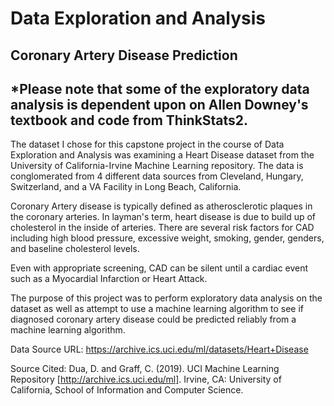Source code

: # Data Exploration and Analysis

## Coronary Artery Disease Prediction

## *Please note that some of the exploratory data analysis is dependent upon on Allen Downey's textbook and code from ThinkStats2.

The dataset I chose for this capstone project in the course of Data Exploration and Analysis was examining a Heart Disease dataset from the University of California-Irvine Machine Learning repository.  The data is conglomerated from 4 different data sources from Cleveland, Hungary, Switzerland, and a VA Facility in Long Beach, California.

Coronary Artery disease is typically defined as atherosclerotic plaques in the coronary arteries.  In layman's term, heart disease is due to build up of cholesterol in the inside of arteries.  There are several risk factors for CAD including high blood pressure, excessive weight, smoking, gender, genders, and baseline cholesterol levels.

Even with appropriate screening, CAD can be silent until a cardiac event such as a Myocardial Infarction or Heart Attack.

The purpose of this project was to perform exploratory data analysis on the dataset as well as attempt to use a machine learning algorithm to see if diagnosed coronary artery disease could be predicted reliably from a machine learning algorithm.

Data Source URL:
https://archive.ics.uci.edu/ml/datasets/Heart+Disease

Source Cited:
Dua, D. and Graff, C. (2019). UCI Machine Learning Repository [http://archive.ics.uci.edu/ml]. Irvine, CA: University of California, School of Information and Computer Science.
==================================================
What you should do:
Output the whole listing exactly. Pictures stay out.

Answer box:
Source code

: # Data Exploration and Analysis

## Coronary Artery Disease Prediction

## *Please note that some of the exploratory data analysis is dependent upon on Allen Downey's textbook and code from ThinkStats2.

The dataset I chose for this capstone project in the course of Data Exploration and Analysis was examining a Heart Disease dataset from the University of California-Irvine Machine Learning repository.  The data is conglomerated from 4 different data sources from Cleveland, Hungary, Switzerland, and a VA Facility in Long Beach, California.

Coronary Artery disease is typically defined as atherosclerotic plaques in the coronary arteries.  In layman's term, heart disease is due to build up of cholesterol in the inside of arteries.  There are several risk factors for CAD including high blood pressure, excessive weight, smoking, gender, genders, and baseline cholesterol levels.

Even with appropriate screening, CAD can be silent until a cardiac event such as a Myocardial Infarction or Heart Attack.

The purpose of this project was to perform exploratory data analysis on the dataset as well as attempt to use a machine learning algorithm to see if diagnosed coronary artery disease could be predicted reliably from a machine learning algorithm.

Data Source URL:
https://archive.ics.uci.edu/ml/datasets/Heart+Disease

Source Cited:
Dua, D. and Graff, C. (2019). UCI Machine Learning Repository [http://archive.ics.uci.edu/ml]. Irvine, CA: University of California, School of Information and Computer Science.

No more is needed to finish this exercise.